American writer (1928–2019)

Harriet Sohmers Zwerling (March 26, 1928 – June 21, 2019) was an American writer and artist's model.

==Biography==
She attended Black Mountain College and lived in Paris in the 1950s as part of the bohemian expatriate scene centered on James Baldwin, with whom she shared space in a literary magazine called New Story.

She translated a novel by the Marquis de Sade for Maurice Girodias' Olympia Press and worked for the International Herald Tribune. In 1959, she moved to New York City and was a part of the literary scene there, publishing stories, (one in the anthology The Bold New Women issued by Fawcett), co-editing the Provincetown Review and working as an artist's model for some of New York's most important painters. She was bisexual and had a few love relationships with women, including María Irene Fornés from 1954 to 1957, and then Susan Sontag until 1958.

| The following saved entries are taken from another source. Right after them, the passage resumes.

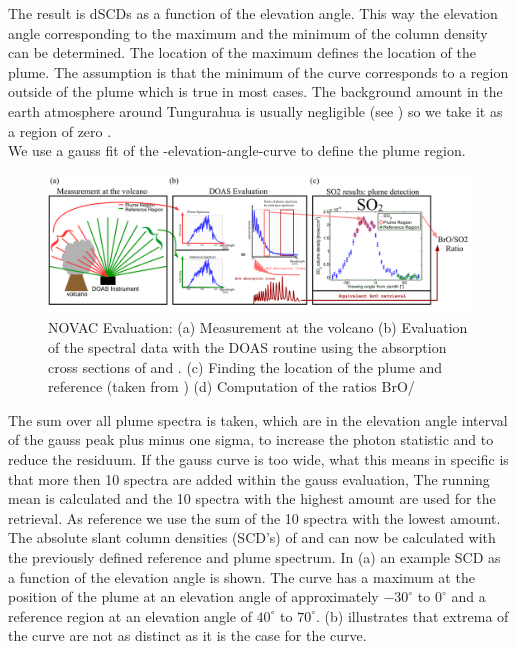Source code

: The result is  dSCDs as a function of the elevation angle. This way the elevation angle corresponding to the maximum and the minimum of the  column density can be determined. The location of the  maximum defines the location of the plume. The assumption is that the minimum of the  curve corresponds to a region outside of the plume which is true in most cases. The background  amount in the earth atmosphere around Tungurahua is usually negligible (see  ) so we take it as a region of zero . \\
We use a gauss fit of the -elevation-angle-curve to define the plume region.
%
\begin{figure}
	\centering
	\includegraphics[width=1\linewidth]{Bilder/NOVAC_Eval}
	\caption{NOVAC Evaluation: (a) Measurement at the volcano (b) Evaluation of the spectral data with the DOAS routine using the absorption cross sections of   and . (c) Finding the location of the plume and reference (taken from \cite{WarnachSimon}) (d) Computation of the ratios BrO/}
	\label{fig:NOVAC_Eval}
\end{figure}
The sum over all plume spectra is taken, which are in the elevation angle interval of the gauss peak plus minus one sigma, to increase the photon statistic and to reduce the residuum. If the gauss curve is too wide, what this means in specific is that more then 10 spectra are added within the gauss evaluation, The running mean is calculated and the 10 spectra with the highest  amount are used for the retrieval. As reference we use the sum of the 10 spectra with the lowest  amount.\\
The absolute slant column densities (SCD's) of   and  can now be calculated with the previously defined reference and plume spectrum.
In  (a) an example  SCD as a function of the elevation angle is shown. The  curve has a maximum at the position of the plume at an elevation angle of approximately $-30^{\circ}$ to $0^{\circ}$  and a reference region at an elevation angle of $40^{\circ}$ to $70^{\circ}$.  (b)  illustrates that  extrema of the   curve are not as distinct as it is the case for the  curve.\\
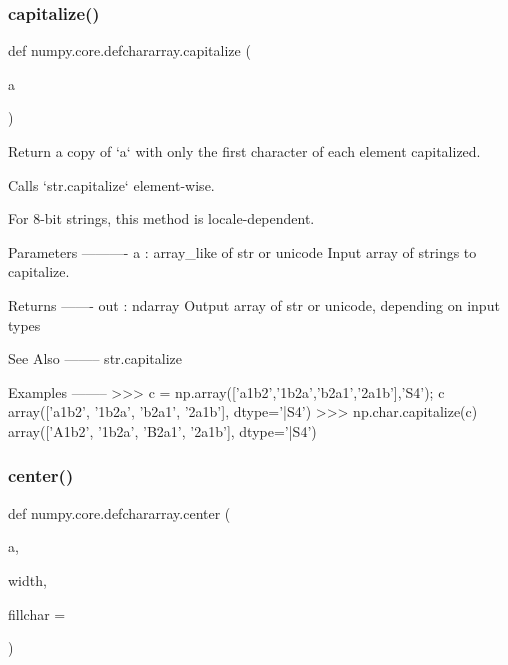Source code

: \subsubsection{\texorpdfstring{capitalize()}{capitalize()}}
{\footnotesize\ttfamily def numpy.\+core.\+defchararray.\+capitalize (\begin{DoxyParamCaption}\item[{}]{a }\end{DoxyParamCaption})}

\begin{DoxyVerb}Return a copy of `a` with only the first character of each element
capitalized.

Calls `str.capitalize` element-wise.

For 8-bit strings, this method is locale-dependent.

Parameters
----------
a : array_like of str or unicode
    Input array of strings to capitalize.

Returns
-------
out : ndarray
    Output array of str or unicode, depending on input
    types

See Also
--------
str.capitalize

Examples
--------
>>> c = np.array(['a1b2','1b2a','b2a1','2a1b'],'S4'); c
array(['a1b2', '1b2a', 'b2a1', '2a1b'],
    dtype='|S4')
>>> np.char.capitalize(c)
array(['A1b2', '1b2a', 'B2a1', '2a1b'],
    dtype='|S4')\end{DoxyVerb}
 \mbox{\label{namespacenumpy_1_1core_1_1defchararray_a1eebc98d29a1d099419792332efcabd8}} 
\subsubsection{\texorpdfstring{center()}{center()}}
{\footnotesize\ttfamily def numpy.\+core.\+defchararray.\+center (\begin{DoxyParamCaption}\item[{}]{a,  }\item[{}]{width,  }\item[{}]{fillchar = {\ttfamily \textquotesingle{}~\textquotesingle{}} }\end{DoxyParamCaption})}

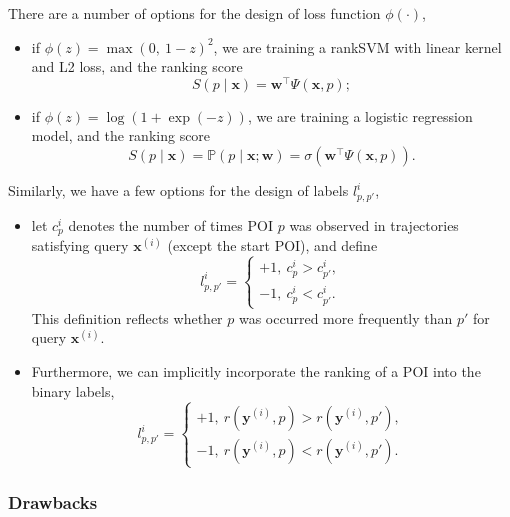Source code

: \documentclass[9pt]{extarticle}
\begin{document}
There are a number of options for the design of loss function $\phi(\cdot)$,
\begin{itemize}
\item if $\phi(z) = \max(0,~ 1-z)^2$, we are training a rankSVM with linear kernel and L2 loss, and the ranking score 
      \begin{equation*}
      S(p \mid \mathbf{x})= \mathbf{w}^\top \Psi(\mathbf{x}, p);
      \end{equation*}
\item if $\phi(z) = \log(1 + \exp(-z))$, we are training a logistic regression model, and the ranking score
      \begin{equation*}
      S(p \mid \mathbf{x})= \mathbb{P}(p \mid \mathbf{x}; \mathbf{w}) = \sigma \left(\mathbf{w}^\top \Psi(\mathbf{x}, p) \right).
      \end{equation*}
\end{itemize}

Similarly, we have a few options for the design of labels $l_{p,p'}^i$,
\begin{itemize}
\item let $c_p^i$ denotes the number of times POI $p$ was observed in trajectories satisfying query $\mathbf{x}^{(i)}$ (except the start POI), and define
      \begin{equation*}
      l_{p,p'}^i = \begin{cases}
      +1,~ c_p^i > c_{p'}^i, \\
      -1,~ c_p^i < c_{p'}^i.
      \end{cases}
      \end{equation*}
      This definition reflects whether $p$ was occurred more frequently than $p'$ for query $\mathbf{x}^{(i)}$.
\item Furthermore, we can implicitly incorporate the ranking of a POI into the binary labels,
      \begin{equation*}
      l_{p,p'}^i = \begin{cases}
      +1,~ r(\mathbf{y}^{(i)}, p) > r(\mathbf{y}^{(i)}, p'), \\
      -1,~ r(\mathbf{y}^{(i)}, p) < r(\mathbf{y}^{(i)}, p').
      \end{cases}
      \end{equation*}
\end{itemize}



\subsubsection{Drawbacks}
\label{sec:drawback}
\end{document}
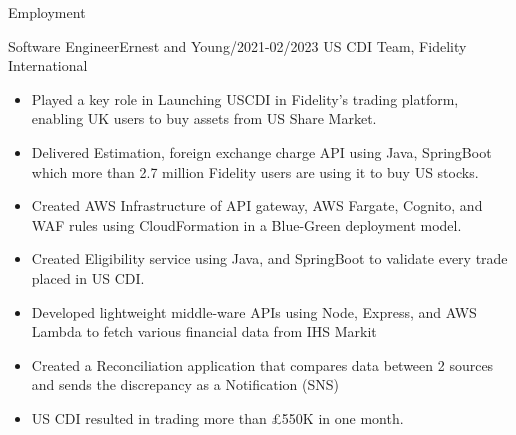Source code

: \documentclass[]{mcdowellcv}
\begin{document}
\begin{cvsection}{Employment}
        \begin{cvsubsection}{Software Engineer}{Ernest and Young}{/2021-02/2023}
            US CDI Team,    Fidelity International
            \begin{itemize}
                \item Played a key role in Launching USCDI in Fidelity's trading platform, enabling UK users to buy assets from US Share Market.
                \item Delivered Estimation, foreign exchange charge API using Java, SpringBoot which more than 2.7 million
                Fidelity users are using it to buy US stocks.
                \item Created AWS Infrastructure of API gateway, AWS Fargate, Cognito, and WAF rules using CloudFormation in a Blue-Green deployment model.
                \item Created Eligibility service using Java, and SpringBoot to validate every trade placed in US CDI.
                \item Developed lightweight middle-ware APIs using Node, Express, and AWS Lambda to fetch various financial data from IHS Markit
                \item Created a Reconciliation application that compares data between 2 sources and sends the discrepancy as a
                Notification (SNS)
                \item US CDI resulted in trading more than £550K in one month.
            \end{itemize}
        \end{cvsubsection}
%

\end{cvsection}
\end{document}
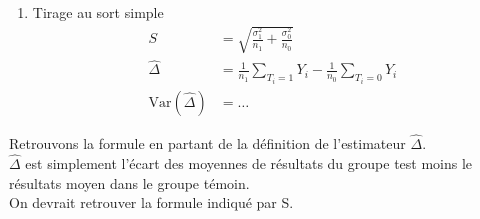 \documentclass[10pt,a4paper]{article}
\begin{document}
\begin{enumerate}
	\item Tirage au sort simple
	\begin{align*}
	S &= \sqrt{\frac{\sigma_1^2}{n_1} + \frac{\sigma_0^2}{n_0}}\\
	\hat{\Delta} &= \frac{1}{n_1} \sum_{T_i=1} Y_i - \frac{1}{n_0} \sum_{T_i = 0} Y_i 	\\
	\text{Var}(\hat{\Delta}) &= \hdots	
	\end{align*}
\end{enumerate}
Retrouvons la formule en partant de la définition de l'estimateur $\hat{\Delta}$.\\
$\hat{\Delta}$ est simplement l'écart des moyennes de résultats du groupe test moins le résultats moyen dans le groupe témoin.\\
On devrait retrouver la formule indiqué par S.
\end{document}
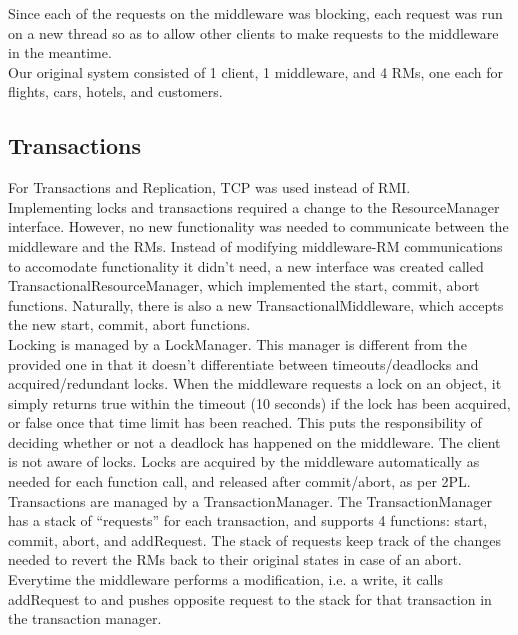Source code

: \documentclass[letterpaper,12pt]{article}
\begin{document}
	Since each of the requests on the middleware was blocking, each request was run on a new thread so as to allow other clients to make requests to the middleware in the meantime.\\

	Our original system consisted of 1 client, 1 middleware, and 4 RMs, one each for flights, cars, hotels, and customers.\\

	\subsection*{Transactions}

	For Transactions and Replication, TCP was used instead of RMI.\\
	
	Implementing locks and transactions required a change to the ResourceManager interface. However, no new functionality was needed to communicate between the middleware and the RMs. Instead of modifying middleware-RM communications to accomodate functionality it didn't need, a new interface was created called TransactionalResourceManager, which implemented the start, commit, abort functions. Naturally, there is also a new TransactionalMiddleware, which accepts the new start, commit, abort functions.\\
	
	Locking is managed by a LockManager. This manager is different from the provided one in that it doesn't differentiate between timeouts/deadlocks and acquired/redundant locks. When the middleware requests a lock on an object, it simply returns true within the timeout (10 seconds) if the lock has been acquired, or false once that time limit has been reached. This puts the responsibility of deciding whether or not a deadlock has happened on the middleware. The client is not aware of locks. Locks are acquired by the middleware automatically as needed for each function call, and released after commit/abort, as per 2PL.\\
	
	Transactions are managed by a TransactionManager. The TransactionManager has a stack of ``requests'' for each transaction, and supports 4 functions: start, commit, abort, and addRequest. The stack of requests keep track of the changes needed to revert the RMs back to their original states in case of an abort. Everytime the middleware performs a modification, i.e. a write, it calls addRequest to and pushes opposite request to the stack for that transaction in the transaction manager. \\
	
\end{document}
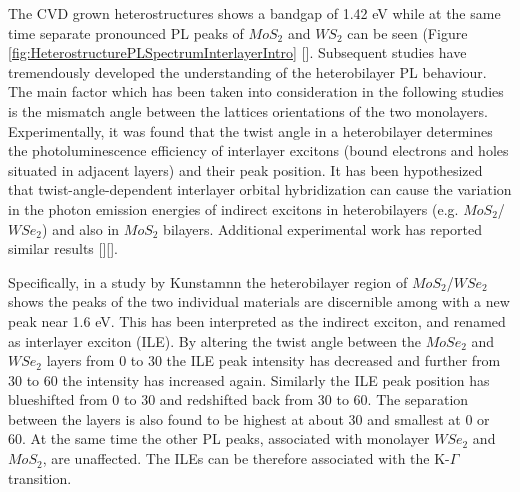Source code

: The CVD grown heterostructures shows a bandgap of 1.42 eV while at the same time separate pronounced PL peaks of $MoS_2$ and $WS_2$ can be seen (Figure \ref{fig:HeterostructurePLSpectrumInterlayerIntro} [].  
Subsequent studies have tremendously developed the understanding of the heterobilayer PL behaviour. The main factor which has been taken into consideration in the following studies is the mismatch angle between the lattices orientations of the two monolayers.
Experimentally, it was found that the twist angle in a heterobilayer determines the photoluminescence efficiency of interlayer excitons (bound  electrons and holes situated in adjacent layers) and their peak position.
It has been hypothesized that twist-angle-dependent interlayer orbital hybridization can cause the variation in the photon emission energies of indirect excitons in heterobilayers (e.g. $MoS_2$/$WSe_2$) and also in $MoS_2$ bilayers. Additional experimental work has reported similar results [][]. 

Specifically, in a study by Kunstamnn \cite{Kunstmann2018} the heterobilayer region of $MoS_2$/$WSe_2$ shows the peaks of the two individual materials are discernible among with a new peak near 1.6 eV. This has been interpreted as the indirect exciton, and renamed as interlayer exciton (ILE). By altering the twist angle between the $MoSe_2$ and $WSe_2$ layers from 0{\degree} to 30{\degree} the ILE peak intensity has decreased and further from 30{\degree} to 60{\degree} the intensity has increased again. Similarly the ILE peak position has blueshifted from 0{\degree} to 30{\degree} and redshifted back from 30{\degree} to 60{\degree}. The separation between the layers is also found to be highest at about 30{\degree} and smallest at 0{\degree} or 60{\degree}. At the same time the other PL peaks, associated with monolayer $WSe_2$ and $MoS_2$, are unaffected. The ILEs can be therefore associated with the K-$\Gamma$ transition.

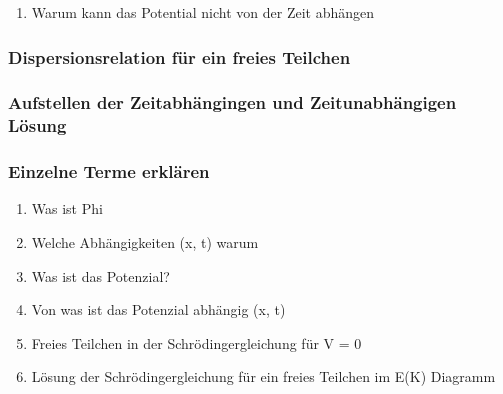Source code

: \begin{enumerate}
    \item Warum kann das Potential nicht von der Zeit abhängen
\end{enumerate}

\subsubsection{Dispersionsrelation für ein freies Teilchen}

\subsubsection{Aufstellen der Zeitabhängingen und Zeitunabhängigen Lösung}

\subsubsection{Einzelne Terme erklären}
\begin{enumerate}
    \item Was ist Phi
    \item Welche Abhängigkeiten (x, t) warum
    \item Was ist das Potenzial?
    \item Von was ist das Potenzial abhängig (x, t)
    \item Freies Teilchen in der Schrödingergleichung für V = 0
    \item Lösung der Schrödingergleichung für ein freies Teilchen im E(K) Diagramm
\end{enumerate}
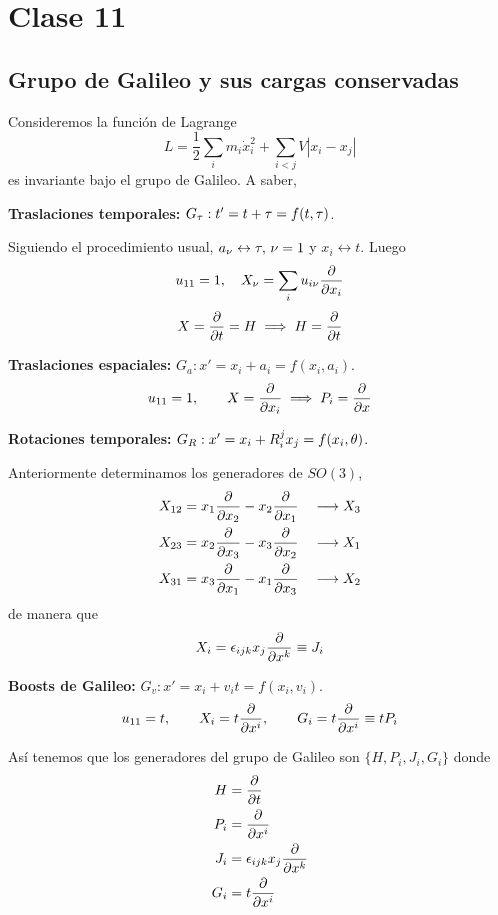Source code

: \section{Clase 11}
\subsection{Grupo de Galileo y sus cargas conservadas}
Consideremos la función de Lagrange 
\begin{equation}
  L=\frac{1}{2}\sum_i m_i\dot{x}^2_i+\sum_{i<j}V|x_i-x_j|
\end{equation}
es invariante bajo el grupo de Galileo. A saber,

\textbf{Traslaciones temporales:} $G_\tau :t'=t+\tau =f(t,\tau )$. 

Siguiendo el procedimiento usual, $a_\nu \leftrightarrow \tau ,\, \nu =1$ y $x_i\leftrightarrow t$. Luego
\begin{equation}
  u_{11}=1,\quad X_\nu =\sum_i u_{i\nu }\pdv{x_i}
\end{equation}
\begin{equation}
  X=\pdv{t}=H\implies H=\pdv{t}
\end{equation}

\textbf{Traslaciones espaciales:} $G_a :x'=x_i+a_i=f(x_{i},a_{i})$.
\begin{equation}
  u_{11}=1,\qquad X=\pdv{x_i}\implies P_i=\pdv{x}
\end{equation}

\textbf{Rotaciones temporales:} $G_R :x'=x_i+R_{i}^j x_j=f(x_{i},\theta )$.

Anteriormente determinamos los generadores de $SO(3)$,
\begin{align}
  X_{12}&=x_1\pdv{x_2}-x_2\pdv{x_1} \quad \longrightarrow X_3\\
  X_{23}&=x_2\pdv{x_3}-x_3\pdv{x_2}\quad \longrightarrow X_1\\
  X_{31}&=x_3\pdv{x_1}-x_1\pdv{x_3}\quad \longrightarrow X_2
\end{align}
de manera que
\begin{equation}
  X_i=\epsilon_{ijk}x_j\pdv{x^k}\equiv J_i
\end{equation}

\textbf{Boosts de Galileo:} $G_v :x'=x_i+v_it=f(x_i,v_i)$.
\begin{equation}
  u_{11}=t,\qquad X_i=t\pdv{x^{i}},\qquad G_i=t\pdv{x^{i}}\equiv t P_i
\end{equation}

Así tenemos que los generadores del grupo de Galileo son $\{H,P_i,J_i,G_i\}$ donde
\begin{align}
  H&=\pdv{t}\\
  P_i&=\pdv{x^{i}}\\
  J_i&=\epsilon_{ijk}x_j\pdv{x^k}\\
  G_i&=t\pdv{x^{i}}
\end{align}

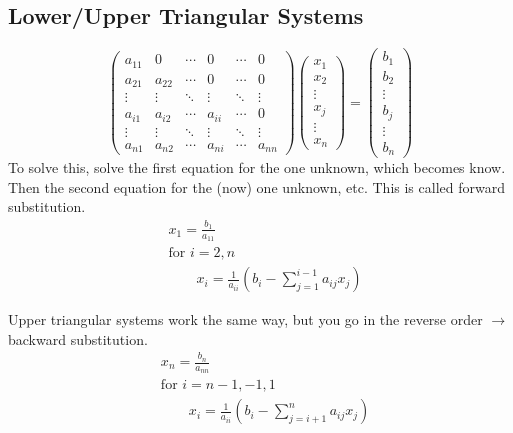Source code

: \documentclass[12pt]{article}
\begin{document}
\subsection*{Lower/Upper Triangular Systems}
\begin{equation}
   \begin{pmatrix}
      a_{11} & 0      & \cdots & 0      & \cdots & 0 \\
      a_{21} & a_{22} & \cdots & 0      & \cdots & 0 \\
      \vdots & \vdots & \ddots & \vdots & \ddots & \vdots \\     
      a_{i1} & a_{i2} & \cdots & a_{ii} & \cdots & 0 \\
      \vdots & \vdots & \ddots & \vdots & \ddots & \vdots \\
      a_{n1} & a_{n2} & \cdots & a_{ni} & \cdots & a_{nn} 
    \end{pmatrix} 
    \begin{pmatrix} x_1 \\ x_2 \\ \vdots \\ x_j \\ \vdots \\ x_n \end{pmatrix} =
    \begin{pmatrix} b_1 \\ b_2 \\ \vdots \\ b_j \\ \vdots \\ b_n \end{pmatrix}
    \nonumber   
\end{equation} 
%
To solve this, solve the first equation for the one unknown, which becomes know. Then the second equation for the (now) one unknown, etc. This is called forward substitution.
%
\begin{align}
&x_1 = \frac{b_1}{a_{11}} \nonumber \\
&\text{for } i = 2, n \nonumber \\
&\qquad x_i = \frac{1}{a_{ii}}(b_i - \sum_{j=1}^{i-1} a_{ij} x_j) \nonumber
\end{align}

Upper triangular systems work the same way, but you go in the reverse order $\rightarrow$ backward substitution. 
%
\begin{align}
&x_n = \frac{b_n}{a_{nn}} \nonumber \\
&\text{for } i = n-1, -1, 1 \nonumber \\
&\qquad x_i = \frac{1}{a_{ii}}(b_i - \sum_{j=i+1}^{n} a_{ij} x_j) \nonumber
\end{align}
\end{document}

In 1963, she married merchant sailor and bohemian Louis Zwerling and had a son, the musician Milo Z. She taught at a school in Greenpoint, Brooklyn for 28 years. In 2003, a collection of her writings, Notes of a Nude Model & Other Pieces, was published. She appears in the documentary Still Doing It about the sex lives of older women.

In 2014, she published Abroad: An Expatriate's Diaries, 1950–1959, a book based on her diaries from that period when she lived in Paris. She also appeared in the documentary Regarding Susan Sontag, which was shown at the Tribeca Film Festival in April 2014.

Zwerling died on June 21, 2019, at the age of 91.